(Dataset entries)
------
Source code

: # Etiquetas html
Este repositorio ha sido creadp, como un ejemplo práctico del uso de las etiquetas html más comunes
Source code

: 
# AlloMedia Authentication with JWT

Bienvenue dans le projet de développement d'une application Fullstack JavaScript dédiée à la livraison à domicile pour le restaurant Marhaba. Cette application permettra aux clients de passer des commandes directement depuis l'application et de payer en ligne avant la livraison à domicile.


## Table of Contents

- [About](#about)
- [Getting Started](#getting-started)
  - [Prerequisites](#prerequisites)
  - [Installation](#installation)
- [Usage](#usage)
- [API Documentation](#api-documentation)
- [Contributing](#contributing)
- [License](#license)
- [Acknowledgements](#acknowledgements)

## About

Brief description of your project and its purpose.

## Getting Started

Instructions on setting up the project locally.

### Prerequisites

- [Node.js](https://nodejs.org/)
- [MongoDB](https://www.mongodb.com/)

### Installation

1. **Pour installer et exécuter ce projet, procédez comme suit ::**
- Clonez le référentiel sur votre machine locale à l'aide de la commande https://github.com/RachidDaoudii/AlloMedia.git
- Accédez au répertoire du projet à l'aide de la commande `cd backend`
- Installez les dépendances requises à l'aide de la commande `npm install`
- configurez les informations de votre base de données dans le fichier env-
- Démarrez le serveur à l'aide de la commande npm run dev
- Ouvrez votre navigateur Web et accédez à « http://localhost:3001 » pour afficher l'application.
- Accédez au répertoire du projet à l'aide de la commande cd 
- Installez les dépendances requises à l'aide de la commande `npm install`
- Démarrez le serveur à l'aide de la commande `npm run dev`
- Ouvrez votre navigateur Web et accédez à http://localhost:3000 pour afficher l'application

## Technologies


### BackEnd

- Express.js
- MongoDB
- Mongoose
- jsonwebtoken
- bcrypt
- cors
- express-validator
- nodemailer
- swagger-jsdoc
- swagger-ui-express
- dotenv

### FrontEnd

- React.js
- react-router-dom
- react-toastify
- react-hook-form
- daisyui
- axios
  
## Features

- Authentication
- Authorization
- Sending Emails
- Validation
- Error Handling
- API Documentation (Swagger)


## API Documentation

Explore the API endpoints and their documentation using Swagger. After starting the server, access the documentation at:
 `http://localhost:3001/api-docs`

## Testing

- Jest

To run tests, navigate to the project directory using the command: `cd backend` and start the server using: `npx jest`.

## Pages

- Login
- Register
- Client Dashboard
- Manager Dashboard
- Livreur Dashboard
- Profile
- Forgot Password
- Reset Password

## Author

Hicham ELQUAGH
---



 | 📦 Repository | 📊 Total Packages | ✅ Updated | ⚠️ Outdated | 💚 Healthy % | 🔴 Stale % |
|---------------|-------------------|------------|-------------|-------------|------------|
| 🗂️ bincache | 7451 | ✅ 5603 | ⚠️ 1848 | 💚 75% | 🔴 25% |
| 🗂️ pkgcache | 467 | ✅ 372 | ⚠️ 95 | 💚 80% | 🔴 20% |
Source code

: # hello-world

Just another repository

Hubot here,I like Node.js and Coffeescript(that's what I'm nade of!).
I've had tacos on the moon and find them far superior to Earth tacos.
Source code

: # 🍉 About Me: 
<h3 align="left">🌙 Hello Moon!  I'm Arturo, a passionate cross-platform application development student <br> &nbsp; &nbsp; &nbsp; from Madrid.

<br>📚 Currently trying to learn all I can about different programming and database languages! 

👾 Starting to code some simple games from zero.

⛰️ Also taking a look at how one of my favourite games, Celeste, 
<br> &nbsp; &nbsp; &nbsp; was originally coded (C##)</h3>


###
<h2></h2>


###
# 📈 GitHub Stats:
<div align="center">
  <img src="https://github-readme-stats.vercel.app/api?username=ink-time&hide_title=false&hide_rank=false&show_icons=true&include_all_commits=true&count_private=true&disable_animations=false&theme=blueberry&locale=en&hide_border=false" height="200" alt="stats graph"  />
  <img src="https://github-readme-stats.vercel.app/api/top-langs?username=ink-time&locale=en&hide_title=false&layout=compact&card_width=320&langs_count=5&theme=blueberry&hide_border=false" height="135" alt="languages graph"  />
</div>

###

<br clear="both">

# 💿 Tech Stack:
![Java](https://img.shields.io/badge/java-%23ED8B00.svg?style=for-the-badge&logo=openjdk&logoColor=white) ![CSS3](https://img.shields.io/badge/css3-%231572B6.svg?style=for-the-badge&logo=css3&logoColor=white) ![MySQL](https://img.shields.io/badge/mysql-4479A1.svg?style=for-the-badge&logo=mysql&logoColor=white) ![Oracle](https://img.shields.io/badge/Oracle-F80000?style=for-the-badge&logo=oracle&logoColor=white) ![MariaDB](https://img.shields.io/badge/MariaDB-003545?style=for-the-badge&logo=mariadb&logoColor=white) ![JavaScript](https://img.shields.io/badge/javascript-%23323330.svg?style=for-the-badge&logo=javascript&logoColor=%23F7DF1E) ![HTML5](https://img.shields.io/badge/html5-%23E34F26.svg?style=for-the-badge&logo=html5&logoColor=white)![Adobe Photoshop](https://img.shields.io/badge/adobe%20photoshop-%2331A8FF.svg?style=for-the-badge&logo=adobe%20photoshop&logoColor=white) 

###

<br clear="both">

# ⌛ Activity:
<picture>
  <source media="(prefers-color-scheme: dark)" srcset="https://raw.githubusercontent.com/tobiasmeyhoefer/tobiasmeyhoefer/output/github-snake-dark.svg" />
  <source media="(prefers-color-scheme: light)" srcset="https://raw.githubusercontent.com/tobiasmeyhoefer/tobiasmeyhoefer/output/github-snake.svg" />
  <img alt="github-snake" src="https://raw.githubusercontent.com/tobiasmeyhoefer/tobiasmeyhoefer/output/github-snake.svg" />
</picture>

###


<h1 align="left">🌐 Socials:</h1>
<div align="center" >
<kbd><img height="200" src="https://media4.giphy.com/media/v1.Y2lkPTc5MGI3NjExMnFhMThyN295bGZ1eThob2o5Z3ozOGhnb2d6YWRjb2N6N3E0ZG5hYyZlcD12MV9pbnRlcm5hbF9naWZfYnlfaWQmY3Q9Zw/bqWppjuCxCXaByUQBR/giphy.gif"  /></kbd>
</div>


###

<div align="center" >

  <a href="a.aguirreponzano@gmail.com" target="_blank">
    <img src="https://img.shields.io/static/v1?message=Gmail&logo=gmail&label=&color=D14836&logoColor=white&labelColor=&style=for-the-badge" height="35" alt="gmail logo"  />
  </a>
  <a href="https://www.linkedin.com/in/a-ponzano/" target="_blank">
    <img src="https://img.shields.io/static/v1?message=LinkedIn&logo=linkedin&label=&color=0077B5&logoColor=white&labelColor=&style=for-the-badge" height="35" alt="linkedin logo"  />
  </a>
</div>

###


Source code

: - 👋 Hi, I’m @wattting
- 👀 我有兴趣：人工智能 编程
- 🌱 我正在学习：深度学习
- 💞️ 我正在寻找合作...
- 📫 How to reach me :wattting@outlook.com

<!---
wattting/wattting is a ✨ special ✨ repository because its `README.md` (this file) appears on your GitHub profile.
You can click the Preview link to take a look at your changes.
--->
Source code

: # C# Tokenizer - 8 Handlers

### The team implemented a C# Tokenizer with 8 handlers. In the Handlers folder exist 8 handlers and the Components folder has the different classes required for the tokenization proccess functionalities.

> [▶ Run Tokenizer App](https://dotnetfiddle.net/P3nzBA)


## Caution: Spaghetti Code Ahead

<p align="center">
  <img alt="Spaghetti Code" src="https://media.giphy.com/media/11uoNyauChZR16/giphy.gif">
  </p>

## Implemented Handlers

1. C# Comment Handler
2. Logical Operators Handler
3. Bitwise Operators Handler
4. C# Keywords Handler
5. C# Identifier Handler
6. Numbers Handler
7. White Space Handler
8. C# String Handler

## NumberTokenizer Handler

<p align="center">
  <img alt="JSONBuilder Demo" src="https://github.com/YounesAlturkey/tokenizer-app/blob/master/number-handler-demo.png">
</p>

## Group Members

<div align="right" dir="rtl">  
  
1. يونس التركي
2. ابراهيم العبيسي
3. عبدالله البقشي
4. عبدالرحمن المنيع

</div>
------
→ Exercise aim: Word for word, output the lines of the data from its first line through the line where "### Installation" appears, and stop there.

→ Solution to this problem:
Source code

: # Etiquetas html
Este repositorio ha sido creadp, como un ejemplo práctico del uso de las etiquetas html más comunes
Source code

: 
# AlloMedia Authentication with JWT

Bienvenue dans le projet de développement d'une application Fullstack JavaScript dédiée à la livraison à domicile pour le restaurant Marhaba. Cette application permettra aux clients de passer des commandes directement depuis l'application et de payer en ligne avant la livraison à domicile.


## Table of Contents

- [About](#about)
- [Getting Started](#getting-started)
  - [Prerequisites](#prerequisites)
  - [Installation](#installation)
- [Usage](#usage)
- [API Documentation](#api-documentation)
- [Contributing](#contributing)
- [License](#license)
- [Acknowledgements](#acknowledgements)

## About

Brief description of your project and its purpose.

## Getting Started

Instructions on setting up the project locally.

### Prerequisites

- [Node.js](https://nodejs.org/)
- [MongoDB](https://www.mongodb.com/)

### Installation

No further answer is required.